From Cat Walk to Pop Up: The Untold Story of the Butch Basix Trailer March 13 2014, 2 Comments

Part One by Ames Simpson

When I was in my twenties, I created, in my mind’s eye, a retail shop for the gender variant.  I envisioned a celebratory place in which people could find joy, camaraderie, and success – an experience culminating in a sense of broadened community. I also imagined that, through this hub, I would acquire a wardrobe more aligned with my sense of self and in a manner that countered my not so pleasant real-life retail experience. 

It is from these early musings that Butch Basix has come to fruition.  But unlike the current manifestation, the details of my earlier vision included an actual retail location in which people like me could find (in addition to cool and relevant shit) the support, understanding, respect, community, and a sense of vibrancy I so craved.  I fantasized about properly constructed and equipped dressing rooms that catered to the various needs for privacy among the diversely gendered patrons.  I envisioned cat walks in the center of the store for the flamboyant and exhibitionists to publicly model their selections and a DJ spinning funky dance music; a place where people could, together, feel a sense of belonging, reflection and pride.
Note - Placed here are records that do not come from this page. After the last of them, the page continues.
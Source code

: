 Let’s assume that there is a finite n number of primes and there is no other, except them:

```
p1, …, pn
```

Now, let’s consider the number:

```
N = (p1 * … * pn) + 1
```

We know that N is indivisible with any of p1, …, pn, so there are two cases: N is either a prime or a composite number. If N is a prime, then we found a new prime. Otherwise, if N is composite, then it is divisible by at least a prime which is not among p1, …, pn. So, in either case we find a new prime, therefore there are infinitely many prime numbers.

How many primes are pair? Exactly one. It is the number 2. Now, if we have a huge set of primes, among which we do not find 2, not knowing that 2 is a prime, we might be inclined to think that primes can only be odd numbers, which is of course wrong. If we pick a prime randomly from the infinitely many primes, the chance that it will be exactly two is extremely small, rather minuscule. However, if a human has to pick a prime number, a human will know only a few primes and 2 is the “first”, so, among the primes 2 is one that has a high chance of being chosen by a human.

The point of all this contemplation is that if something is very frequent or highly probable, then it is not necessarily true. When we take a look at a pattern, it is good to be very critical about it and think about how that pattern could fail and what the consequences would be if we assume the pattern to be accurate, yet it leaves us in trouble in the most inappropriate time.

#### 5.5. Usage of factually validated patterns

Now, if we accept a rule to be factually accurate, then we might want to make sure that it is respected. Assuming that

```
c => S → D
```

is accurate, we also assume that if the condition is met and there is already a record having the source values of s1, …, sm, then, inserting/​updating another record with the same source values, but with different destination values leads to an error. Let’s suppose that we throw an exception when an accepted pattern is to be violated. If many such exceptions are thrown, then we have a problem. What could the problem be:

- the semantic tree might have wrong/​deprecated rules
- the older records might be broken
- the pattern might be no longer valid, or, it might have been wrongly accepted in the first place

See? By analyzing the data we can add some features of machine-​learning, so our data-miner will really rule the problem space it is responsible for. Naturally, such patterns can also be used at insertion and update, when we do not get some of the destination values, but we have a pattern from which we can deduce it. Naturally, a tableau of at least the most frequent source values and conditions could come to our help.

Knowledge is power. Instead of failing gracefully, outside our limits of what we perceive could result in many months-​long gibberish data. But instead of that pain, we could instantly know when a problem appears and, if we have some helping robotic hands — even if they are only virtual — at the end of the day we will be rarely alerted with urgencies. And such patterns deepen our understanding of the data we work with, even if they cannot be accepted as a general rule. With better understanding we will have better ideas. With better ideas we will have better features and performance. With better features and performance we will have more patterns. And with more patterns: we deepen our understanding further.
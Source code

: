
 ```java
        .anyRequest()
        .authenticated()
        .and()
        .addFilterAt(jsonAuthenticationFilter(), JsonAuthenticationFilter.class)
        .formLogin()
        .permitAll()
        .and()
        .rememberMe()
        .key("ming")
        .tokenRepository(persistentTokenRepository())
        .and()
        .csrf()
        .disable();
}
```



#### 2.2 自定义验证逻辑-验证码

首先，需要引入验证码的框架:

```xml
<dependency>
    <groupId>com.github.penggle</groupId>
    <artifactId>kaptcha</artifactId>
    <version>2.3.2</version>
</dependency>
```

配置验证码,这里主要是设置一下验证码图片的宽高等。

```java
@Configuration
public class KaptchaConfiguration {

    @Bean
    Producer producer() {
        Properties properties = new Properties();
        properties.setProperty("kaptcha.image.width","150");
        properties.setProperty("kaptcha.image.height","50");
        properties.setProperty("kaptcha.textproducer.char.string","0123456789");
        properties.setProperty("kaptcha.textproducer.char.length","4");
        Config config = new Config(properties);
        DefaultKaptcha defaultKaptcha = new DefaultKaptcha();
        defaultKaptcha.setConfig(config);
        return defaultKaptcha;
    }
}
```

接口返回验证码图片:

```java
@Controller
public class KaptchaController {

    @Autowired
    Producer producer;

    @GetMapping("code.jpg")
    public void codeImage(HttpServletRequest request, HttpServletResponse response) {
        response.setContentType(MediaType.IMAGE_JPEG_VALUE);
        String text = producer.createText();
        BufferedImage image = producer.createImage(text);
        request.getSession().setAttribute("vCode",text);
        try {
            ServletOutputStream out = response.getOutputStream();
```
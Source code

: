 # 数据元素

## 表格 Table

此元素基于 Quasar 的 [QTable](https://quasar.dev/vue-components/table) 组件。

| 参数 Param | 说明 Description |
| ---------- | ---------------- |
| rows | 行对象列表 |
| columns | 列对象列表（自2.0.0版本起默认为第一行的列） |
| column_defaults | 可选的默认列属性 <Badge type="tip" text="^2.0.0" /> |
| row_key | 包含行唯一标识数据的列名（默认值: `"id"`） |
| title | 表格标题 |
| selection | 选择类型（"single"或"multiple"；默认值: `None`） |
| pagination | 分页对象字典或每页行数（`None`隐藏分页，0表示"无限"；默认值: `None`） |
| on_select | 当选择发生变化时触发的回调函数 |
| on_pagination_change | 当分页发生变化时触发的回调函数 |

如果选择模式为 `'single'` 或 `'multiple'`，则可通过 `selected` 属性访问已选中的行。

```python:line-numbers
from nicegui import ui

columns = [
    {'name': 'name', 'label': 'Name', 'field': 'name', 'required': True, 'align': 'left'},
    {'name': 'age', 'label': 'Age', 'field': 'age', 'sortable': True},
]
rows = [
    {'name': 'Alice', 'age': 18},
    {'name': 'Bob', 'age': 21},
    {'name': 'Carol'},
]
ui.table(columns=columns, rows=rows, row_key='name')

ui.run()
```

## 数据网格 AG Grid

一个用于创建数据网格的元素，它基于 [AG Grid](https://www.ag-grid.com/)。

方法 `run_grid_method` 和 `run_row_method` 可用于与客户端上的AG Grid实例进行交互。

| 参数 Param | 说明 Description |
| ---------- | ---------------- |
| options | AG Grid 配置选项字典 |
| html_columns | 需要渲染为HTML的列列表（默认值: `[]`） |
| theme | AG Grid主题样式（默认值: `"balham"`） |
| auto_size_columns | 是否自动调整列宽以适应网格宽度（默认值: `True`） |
Fast forward twenty years, and it occurred to Susan and me that, although we couldn't execute (at least not right away) the same vision I had years earlier, we could adapt this concept based on our acquired skill sets, actual resources, political shifts, trends, and economic and retail realities in order to launch Butch Basix. 

It’s no secret that American society is struggling with economic inequality and rapidly changing urban demographics.  Just as the forces at play and the widening income gap have made it difficult for many to find affordable housing, so too have small retail businesses been hit by the inaccessibility of affordable retail space.  Thankfully, for merchants such as Butch Basix, e-commerce has been one channel through which many small businesses can adapt to this shift.  Online retail gives us the chance to reach beyond our local markets and helps keep costs down by conducting business in the absence of a “brick and mortar” location.  And perhaps most importantly, online stores, like Butch Basix, bring empowering alternatives right to the fingertips of many people for whom the traditional “gender norms” of less progressive communities take a more acute toll and who NEED to be served, especially given the dearth of brick and mortar retail diversity. 

While it’s great that some of the barriers to entry into online retail have been removed (like the accessibility of the e-commerce platform Shopify) and give customers and merchants a larger and more diverse marketplace, I believe that we as business owners and consumers also give something up in the process.  Especially in the case of unique, artisan and handmade goods, consumers give up the chance to touch, feel, and try on merchandise before making a purchase.  We forego the chance to socially interact with the folks that produce their wares as well as the chance to personally know the shop owners and employees.  We give up the opportunity to meet other like-minded people who may share our values when shopping for similar things or in the same place.  We lose the chance to serve people who might be able to walk into a shop, but who may not have the resources to reach us through technology.  In essence, we are losing another opportunity to build and sustain diverse communities when we only interact with each other online.

As the top-down pressures continue to strain and constrict many small business owners, we are not without ingenuity, hope, energy and adaptability.  And many municipalities are taking notice.  Some cities are broadening their collaboration with non-profits and businesses in establishing and further growing pop-up zones, street markets and fairs, mobile food vending zones, and urban mobile markets.  One such event in which we've participated is Oakland First Fridays – a monthly event we plan on attending regularly.  While a local, physical presence that’s transient or temporary doesn't give every one of our customers across the Continent face time with us and our products, we have to start somewhere… and this “somewhere” feels like a movement filled with energized, hopeful and creative people and inspires us to think of ways to nurture Butch Basix, and other businesses like us, into “thriveability”.